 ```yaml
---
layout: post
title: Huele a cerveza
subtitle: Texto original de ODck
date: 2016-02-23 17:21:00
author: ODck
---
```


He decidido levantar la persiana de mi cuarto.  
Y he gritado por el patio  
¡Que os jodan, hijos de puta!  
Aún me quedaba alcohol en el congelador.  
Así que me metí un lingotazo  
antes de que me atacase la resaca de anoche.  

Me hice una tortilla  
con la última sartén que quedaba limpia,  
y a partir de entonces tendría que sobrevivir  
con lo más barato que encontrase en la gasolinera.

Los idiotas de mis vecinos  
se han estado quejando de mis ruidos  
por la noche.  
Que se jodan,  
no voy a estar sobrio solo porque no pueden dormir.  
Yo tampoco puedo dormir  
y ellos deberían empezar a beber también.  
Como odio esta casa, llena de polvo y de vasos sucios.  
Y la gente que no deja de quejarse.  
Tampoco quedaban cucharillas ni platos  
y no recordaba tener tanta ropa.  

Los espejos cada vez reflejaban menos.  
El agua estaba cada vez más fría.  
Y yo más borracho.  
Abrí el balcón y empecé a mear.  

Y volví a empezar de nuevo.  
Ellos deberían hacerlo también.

> **Your instructions**: Nothing but the lines from the one holding "Abrí el balcón y empecé a mear." through the end of the listing above should appear, each exactly as given.

> **Answer box**:
Abrí el balcón y empecé a mear.  

Y volví a empezar de nuevo.  
Ellos deberían hacerlo también.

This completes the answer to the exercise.